In a third aspect, a third embodiment of the present invention provides an apparatus for creating a face generation model, including:

the system comprises a sample acquisition module, a training set acquisition module and a training set acquisition module, wherein the sample acquisition module is used for acquiring an original side face image with a single visual angle in the training set;

the first extraction module is used for acquiring a three-dimensional vertex matrix and first posture information of the face according to the original side face image;

the second extraction module is used for mapping the three-dimensional vertex matrix and the first attitude information to a two-dimensional space to obtain first texture information;

the artifact image acquisition module is used for acquiring a front face image with an artifact and a side face image with the artifact through the three-dimensional vertex matrix, the first posture information and the first texture information;

the generating module is used for inputting the front face image with the artifact and the side face image with the artifact into a generating network to generate a front face image without the artifact and a side face image without the artifact;

the identification module is used for inputting the original side face image and the side face image without the artifact into an identification network to obtain a loss function value;

and the training module is used for training the generation network and the identification network by taking the minimum loss function value as a target to obtain the face generation model.

In a fourth aspect, a fourth embodiment of the present invention provides a face generation apparatus, including:

the acquisition module is used for acquiring a side face image with a single visual angle;

the first acquisition module is used for acquiring a three-dimensional vertex matrix and posture information of the face according to the side face image;

the second acquisition module is used for mapping the three-dimensional vertex matrix and the posture information to a two-dimensional space to obtain texture information of the side face image;

the artifact image generation module is used for obtaining a front face image with an artifact through the three-dimensional vertex matrix, the posture information and the texture information;

and the artifact eliminating module is used for inputting the front face image into a face generation model and generating the front face image without the artifact, wherein the face generation model is obtained by the method for establishing any one of the face generation models in the first aspect.

In a fifth aspect, a fifth embodiment of the present invention provides a computer device, comprising a memory and a processor, the memory storing a computer program, the computer program, when running on the processor, performing the method for building a face generation model as in the first aspect or the method for generating a face as in the second aspect.

In a sixth aspect, a sixth embodiment of the present invention provides a computer-readable storage medium having stored thereon a computer program which, when run on a processor, performs the method of building a face generation model as in the first aspect or the method of generating a face as in the second aspect.

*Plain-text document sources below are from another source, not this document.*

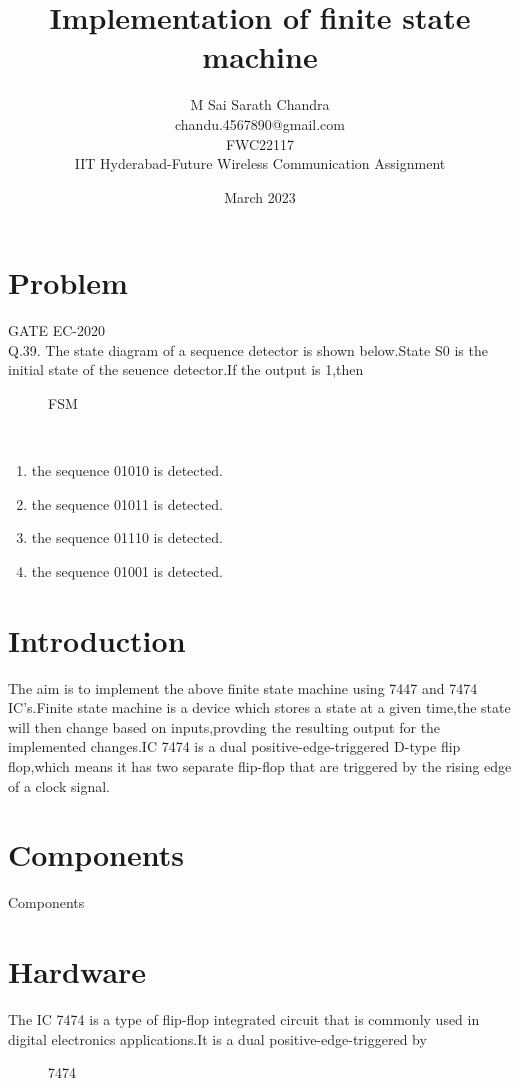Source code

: \documentclass{article}
\title{Implementation of finite state machine}
\date{March 2023}
\author{M Sai Sarath Chandra\\chandu.4567890@gmail.com\\FWC22117\\IIT Hyderabad-Future Wireless Communication Assignment}
\begin{document}
\maketitle
	\tableofcontents

\pagebreak
\section{Problem}
	{GATE EC-2020}\\
	Q.39. The state diagram of a sequence detector is shown below.State S0 is the initial state of the seuence detector.If the output is 1,then 
\\
\begin{figure}[h]
	\centering

	\caption{FSM}
	\label{fig:1}
\end{figure}
\\
\begin{enumerate}
	\item the sequence 01010 is detected.
	\item the sequence 01011 is detected.
	\item the sequence 01110 is detected.
	\item the sequence 01001 is detected.
\end{enumerate}

\section{Introduction}
		The aim is to implement the above finite state machine using 7447 and 7474 IC's.Finite state machine is a device which stores a state at a given time,the state will then change based on inputs,provding the resulting output for the implemented changes.IC 7474 is a dual positive-edge-triggered D-type flip flop,which means it has two separate flip-flop that are triggered by the rising edge of a clock signal.

\section{Components}
	\begin{table}[h]
		\begin{center}
			
			\caption{Components}
			\label{table:1}
		\end{center}
	\end{table}
\pagebreak

\section{Hardware}
	The IC 7474 is a type of flip-flop integrated circuit that is commonly used in digital electronics applications.It is a dual positive-edge-triggered by
	\begin{figure}[h]
		\centering
		
			\caption{7474}
			\label{fig:2}
		\end{figure}
\end{document}
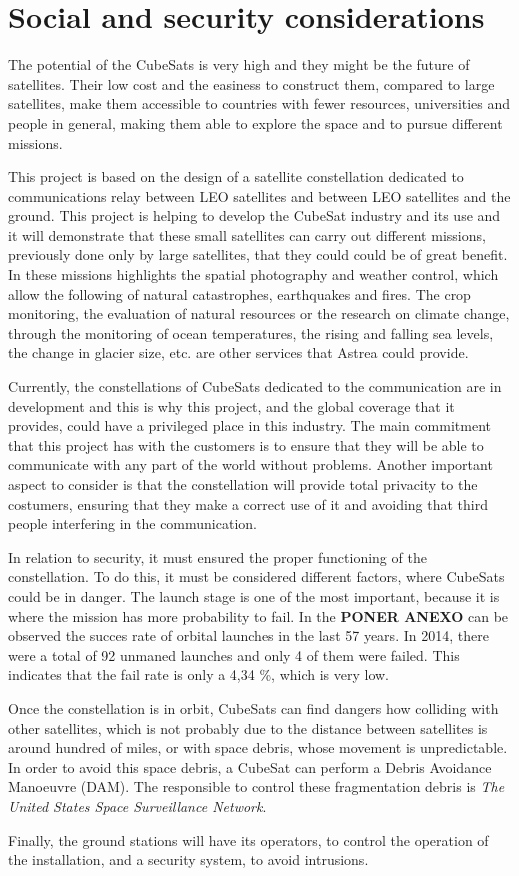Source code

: \chapter{Social and security considerations}

The potential of the CubeSats is very high and they might be the future of satellites. Their low cost and the easiness to construct them, compared to large satellites, make them accessible to countries with fewer resources, universities and people in general, making them able to explore the space and to pursue different missions.

This project is based on the design of a satellite constellation dedicated to communications relay between LEO satellites and between LEO satellites and the ground. This project is helping to develop the CubeSat industry and its use and it will demonstrate that these small satellites can carry out different missions, previously done only by large satellites, that they could could be of great benefit. In these missions highlights the spatial photography and weather control, which allow the following of natural catastrophes, earthquakes and fires. The crop monitoring, the evaluation of natural resources or the research on climate change, through the monitoring of ocean temperatures, the rising and falling sea levels, the change in glacier size, etc. are other services that Astrea could provide. 

Currently, the constellations of CubeSats dedicated to the communication are in development and this is why this project, and the global coverage that it provides, could have a privileged place in this industry. The main commitment that this project has with the customers is to ensure that they will be able to communicate with any part of the world without problems. Another important aspect to consider is that the constellation will provide total privacity  to the costumers, ensuring that they make a correct use of it and avoiding that third people interfering in the communication. 

In relation to security, it must ensured the proper functioning of the constellation. To do this, it must be considered different factors, where CubeSats could be in danger. The launch stage is one of the most important, because it is where the mission has more probability to fail. In the \textbf{PONER ANEXO} can be observed the succes rate of orbital launches in the last 57 years. In 2014, there were a total of 92 unmaned launches and only 4 of them were failed. This indicates that the fail rate is only a 4,34 \%, which is very low. 

Once the constellation is in orbit, CubeSats can find dangers how colliding with other satellites, which is not probably due to the distance between satellites is around hundred of miles, or with space debris, whose movement is unpredictable. In order to avoid this space debris, a CubeSat can perform a Debris Avoidance Manoeuvre (DAM). The responsible to control these fragmentation debris is \textit{The United States Space Surveillance Network}.

Finally, the ground stations will have its operators, to control the operation of the installation, and a security system, to avoid intrusions.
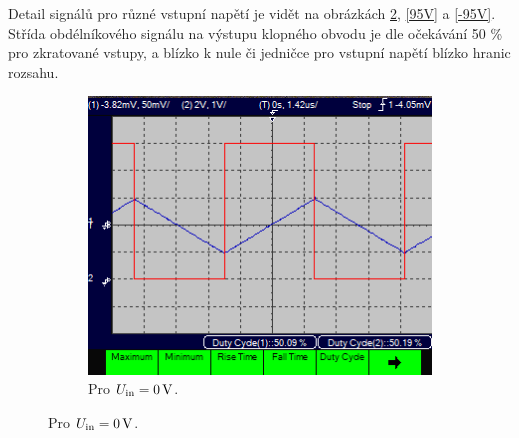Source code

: \documentclass[twoside]{article}
\begin{document}
Detail signálů pro různé vstupní napětí je vidět na obrázkách 
\ref{0V}, \ref{95V} a \ref{-95V}.
Střída obdélníkového signálu na výstupu klopného obvodu je
dle očekávání 50 \% pro zkratované vstupy, a blízko k nule či jedničce
pro vstupní napětí blízko hranic rozsahu.


\begin{figure}
    \centering
    \begin{subfigure}{0.9\textwidth}
        
        \includegraphics[width=\textwidth]{0V.png}
        \caption{Pro $U_{\rm in} = \SI{0}{\volt}$.}
        \label{0V}
    \end{subfigure}


\end{figure}
\end{document}
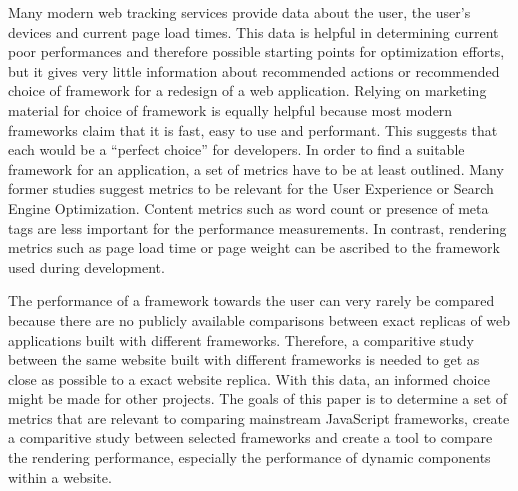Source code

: \documentclass[a4paper, fontsize=11pt]{article}
\begin{document}
Many modern web tracking services provide data about the user, the user's devices and current page load times.
This data is helpful in determining current poor performances and therefore possible starting points for optimization efforts, but it gives very little information about recommended actions or recommended choice of framework for a redesign of a web application.
Relying on marketing material for choice of framework is equally helpful because most modern frameworks claim that it is fast, easy to use and performant.
This suggests that each would be a \enquote{perfect choice} for developers.
In order to find a suitable framework for an application, a set of metrics have to be at least outlined.
Many former studies suggest metrics to be relevant for the User Experience or Search Engine Optimization.
Content metrics such as word count or presence of meta tags are less important for the performance measurements.
In contrast, rendering metrics such as page load time or page weight can be ascribed to the framework used during development.

The performance of a framework towards the user can very rarely be compared because there are no publicly available comparisons between exact replicas of web applications built with different frameworks.
Therefore, a comparitive study between the same website built with different frameworks is needed to get as close as possible to a exact website replica.
With this data, an informed choice might be made for other projects.
The goals of this paper is to determine a set of metrics that are relevant to comparing mainstream JavaScript frameworks, create a comparitive study between selected frameworks and create a tool to compare the rendering performance, especially the performance of dynamic components within a website.





\nocite{*}
{}
\end{document}
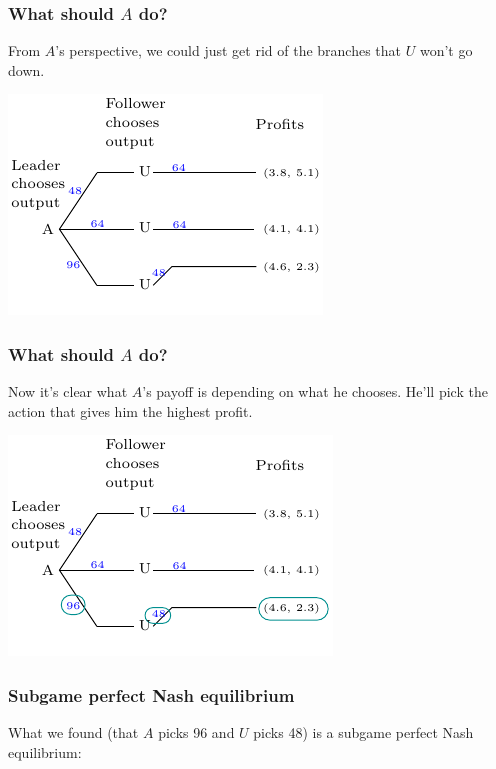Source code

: \documentclass[xcolor=pdftex,dvipsnames]{beamer}
\begin{document}
\begin{frame}
  \frametitle{What should $A$ do?}
From $A$'s perspective, we could just get rid of the branches that $U$
won't go down.

  \begin{center}
    \includegraphics{pics/Stackelberg5}
  \end{center}

\end{frame}

\begin{frame}
  \frametitle{What should $A$ do?}
Now it's clear what $A$'s payoff is depending on what he
chooses. He'll pick the action that gives him the highest profit.

  \begin{center}
    \includegraphics{pics/Stackelberg6}
  \end{center}

\end{frame}


\begin{frame}
  \frametitle{Subgame perfect Nash equilibrium}
  What we found (that $A$ picks 96 and $U$ picks 48) is a
  subgame perfect Nash equilibrium:
\bigskip

\bigskip

\bigskip


\end{frame}
\end{document}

The method for establishing the face generation model comprises the steps of acquiring an original side face image with a single visual angle in a training set, and acquiring a three-dimensional vertex matrix and first posture information of a face from the original side face image; mapping the three-dimensional vertex matrix and the first posture information to a two-dimensional space to obtain first texture information; obtaining a front face image with an artifact and a side face image with the artifact based on the three-dimensional vertex matrix, the first posture information and the first texture information; inputting the two images into a generation network to remove the artifacts, namely generating a front face image without the artifacts and a side face image without the artifacts; inputting the original side face image and the side face image without the artifact into an identification network to obtain the quality of the side face image without the artifact and indirectly obtain the quality of the generated front face image; and obtaining a loss function value through the side face image without the artifact and the original side face, and updating the training generation network and the identification network based on the minimized loss function value, thereby obtaining a trained face generation model. The method for establishing the human face generation model provided by the invention utilizes the original side face image under the single view angle to generate the front face with the artifact and the side face with the artifact, utilizes the countermeasure network to eliminate the artifact in the two faces, and indirectly judges the generation effect of the front face through the quality of the side face. Based on the scheme, the invention provides the establishment method of the face generation model, which solves the problem that the generation of the face image on the front side is limited by the scale and the range of the data source, and the posture information of people in the image is also considered when the image is generated, so that the authenticity of the generated image is ensured; and the quality of the face on the front side is indirectly judged through the quality of the face on the side surface, so that the image generation effect is further improved.

Drawings

In order to more clearly illustrate the technical solution of the present invention, the drawings required to be used in the embodiments will be briefly described below, and it should be understood that the following drawings only illustrate some embodiments of the present invention, and therefore should not be considered as limiting the scope of the present invention. Like components are numbered similarly in the various figures.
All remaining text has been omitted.